Stored data:
——

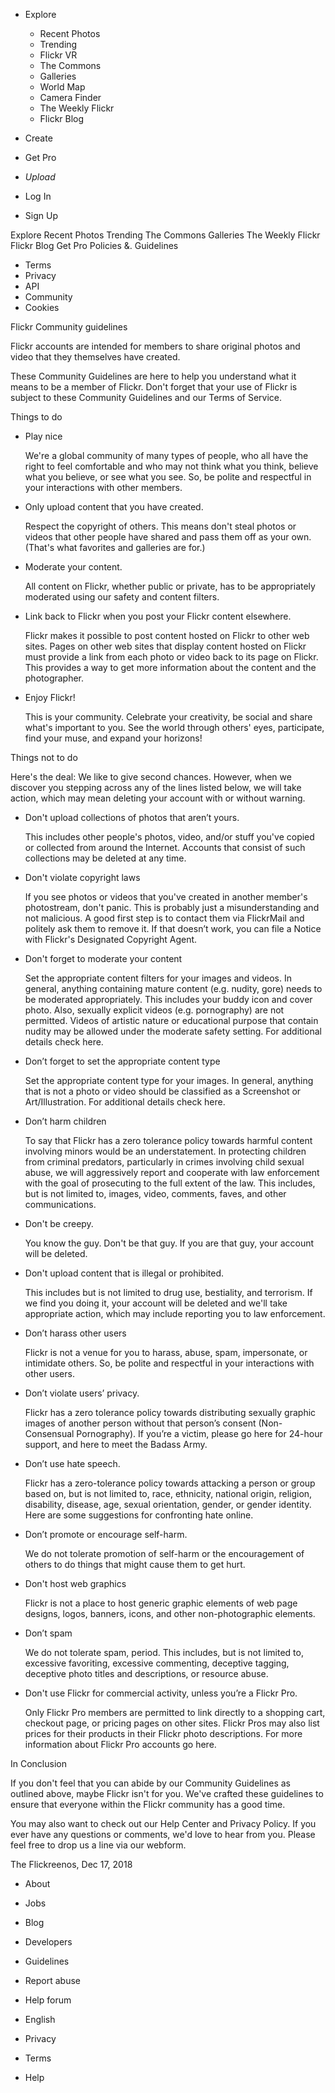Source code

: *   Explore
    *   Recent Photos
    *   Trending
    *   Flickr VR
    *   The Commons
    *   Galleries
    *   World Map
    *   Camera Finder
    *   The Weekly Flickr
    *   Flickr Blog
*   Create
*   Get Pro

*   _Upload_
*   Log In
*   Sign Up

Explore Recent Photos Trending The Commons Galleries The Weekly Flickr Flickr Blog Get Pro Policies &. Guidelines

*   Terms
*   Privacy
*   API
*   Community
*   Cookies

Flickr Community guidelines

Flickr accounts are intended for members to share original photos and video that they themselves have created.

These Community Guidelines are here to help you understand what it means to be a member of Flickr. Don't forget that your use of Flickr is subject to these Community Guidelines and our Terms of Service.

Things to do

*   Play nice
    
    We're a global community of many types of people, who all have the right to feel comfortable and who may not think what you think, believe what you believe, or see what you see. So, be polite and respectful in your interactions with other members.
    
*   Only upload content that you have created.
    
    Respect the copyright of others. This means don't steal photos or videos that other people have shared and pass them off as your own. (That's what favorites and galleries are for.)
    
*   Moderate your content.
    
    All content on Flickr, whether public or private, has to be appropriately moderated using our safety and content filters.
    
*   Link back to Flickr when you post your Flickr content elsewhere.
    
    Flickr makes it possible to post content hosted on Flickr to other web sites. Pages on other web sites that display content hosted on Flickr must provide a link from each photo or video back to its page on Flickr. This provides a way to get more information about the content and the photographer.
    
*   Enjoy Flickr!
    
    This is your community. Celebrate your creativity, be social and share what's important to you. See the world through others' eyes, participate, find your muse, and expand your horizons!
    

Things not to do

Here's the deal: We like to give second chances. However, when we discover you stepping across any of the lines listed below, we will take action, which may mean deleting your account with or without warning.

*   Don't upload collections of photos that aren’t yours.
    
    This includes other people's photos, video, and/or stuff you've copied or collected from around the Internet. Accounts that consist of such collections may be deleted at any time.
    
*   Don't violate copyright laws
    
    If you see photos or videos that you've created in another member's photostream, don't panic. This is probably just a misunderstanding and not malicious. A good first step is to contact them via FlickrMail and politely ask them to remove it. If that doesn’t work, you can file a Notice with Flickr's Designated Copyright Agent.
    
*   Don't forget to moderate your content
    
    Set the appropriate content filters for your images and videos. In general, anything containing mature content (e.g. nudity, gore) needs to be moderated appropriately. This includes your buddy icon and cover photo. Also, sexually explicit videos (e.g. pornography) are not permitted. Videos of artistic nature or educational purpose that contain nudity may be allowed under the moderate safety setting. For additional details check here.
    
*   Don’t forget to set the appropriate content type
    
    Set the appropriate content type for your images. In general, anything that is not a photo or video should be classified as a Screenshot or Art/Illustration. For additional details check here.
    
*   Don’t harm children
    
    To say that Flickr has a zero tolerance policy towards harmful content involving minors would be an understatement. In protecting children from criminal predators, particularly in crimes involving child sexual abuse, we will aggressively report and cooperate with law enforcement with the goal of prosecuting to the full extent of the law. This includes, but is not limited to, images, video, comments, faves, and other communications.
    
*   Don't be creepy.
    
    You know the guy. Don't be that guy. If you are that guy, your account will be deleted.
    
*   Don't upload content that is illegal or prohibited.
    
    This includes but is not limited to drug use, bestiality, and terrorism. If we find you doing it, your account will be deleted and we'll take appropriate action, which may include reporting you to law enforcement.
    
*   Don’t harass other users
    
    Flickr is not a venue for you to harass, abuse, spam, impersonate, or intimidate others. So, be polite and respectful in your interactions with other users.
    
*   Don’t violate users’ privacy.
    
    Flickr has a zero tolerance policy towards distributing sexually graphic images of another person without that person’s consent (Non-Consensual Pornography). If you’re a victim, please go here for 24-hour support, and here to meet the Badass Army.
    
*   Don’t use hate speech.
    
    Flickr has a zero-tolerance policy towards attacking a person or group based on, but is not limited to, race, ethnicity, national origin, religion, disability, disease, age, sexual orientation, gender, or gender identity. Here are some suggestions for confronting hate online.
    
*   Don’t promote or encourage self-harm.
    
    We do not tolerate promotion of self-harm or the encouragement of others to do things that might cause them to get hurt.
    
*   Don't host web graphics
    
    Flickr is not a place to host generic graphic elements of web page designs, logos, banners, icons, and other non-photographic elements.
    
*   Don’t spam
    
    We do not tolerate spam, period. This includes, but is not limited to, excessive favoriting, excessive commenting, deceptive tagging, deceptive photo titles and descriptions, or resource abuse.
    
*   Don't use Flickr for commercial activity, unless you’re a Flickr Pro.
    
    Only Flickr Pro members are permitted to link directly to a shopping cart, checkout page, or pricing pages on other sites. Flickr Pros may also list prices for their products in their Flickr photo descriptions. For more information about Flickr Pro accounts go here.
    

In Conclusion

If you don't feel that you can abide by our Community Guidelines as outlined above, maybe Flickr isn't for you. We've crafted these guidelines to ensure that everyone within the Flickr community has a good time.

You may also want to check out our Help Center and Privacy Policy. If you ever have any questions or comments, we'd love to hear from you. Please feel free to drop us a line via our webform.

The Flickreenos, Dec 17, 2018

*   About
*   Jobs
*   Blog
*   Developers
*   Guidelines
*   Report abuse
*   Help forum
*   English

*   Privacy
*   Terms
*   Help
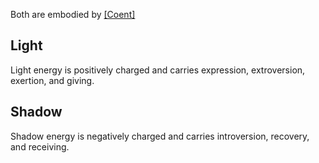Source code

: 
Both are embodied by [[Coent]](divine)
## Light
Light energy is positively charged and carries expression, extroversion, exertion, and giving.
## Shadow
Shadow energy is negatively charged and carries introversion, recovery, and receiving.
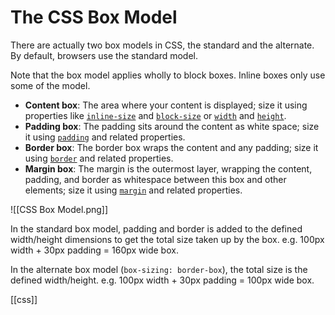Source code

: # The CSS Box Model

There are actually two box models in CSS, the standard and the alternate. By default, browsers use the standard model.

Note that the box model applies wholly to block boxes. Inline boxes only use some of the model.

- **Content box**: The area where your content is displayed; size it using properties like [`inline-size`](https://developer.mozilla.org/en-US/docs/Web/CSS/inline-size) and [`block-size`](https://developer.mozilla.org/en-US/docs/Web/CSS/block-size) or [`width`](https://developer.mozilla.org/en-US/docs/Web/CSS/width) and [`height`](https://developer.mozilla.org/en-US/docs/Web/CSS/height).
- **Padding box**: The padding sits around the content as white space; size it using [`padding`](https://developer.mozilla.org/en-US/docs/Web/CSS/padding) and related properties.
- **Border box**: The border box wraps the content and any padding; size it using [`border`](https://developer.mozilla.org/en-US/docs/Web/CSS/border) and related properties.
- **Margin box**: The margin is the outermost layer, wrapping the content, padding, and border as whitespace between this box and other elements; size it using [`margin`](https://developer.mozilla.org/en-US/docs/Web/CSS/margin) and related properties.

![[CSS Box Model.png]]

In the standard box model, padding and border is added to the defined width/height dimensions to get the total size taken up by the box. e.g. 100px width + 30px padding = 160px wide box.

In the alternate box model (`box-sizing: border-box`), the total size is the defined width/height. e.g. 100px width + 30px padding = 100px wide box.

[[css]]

——

Task item:
Starting from the records above, filter out all lines except those containing the word "more".

Written solution:
    Flickr makes it possible to post content hosted on Flickr to other web sites. Pages on other web sites that display content hosted on Flickr must provide a link from each photo or video back to its page on Flickr. This provides a way to get more information about the content and the photographer.
    Only Flickr Pro members are permitted to link directly to a shopping cart, checkout page, or pricing pages on other sites. Flickr Pros may also list prices for their products in their Flickr photo descriptions. For more information about Flickr Pro accounts go here.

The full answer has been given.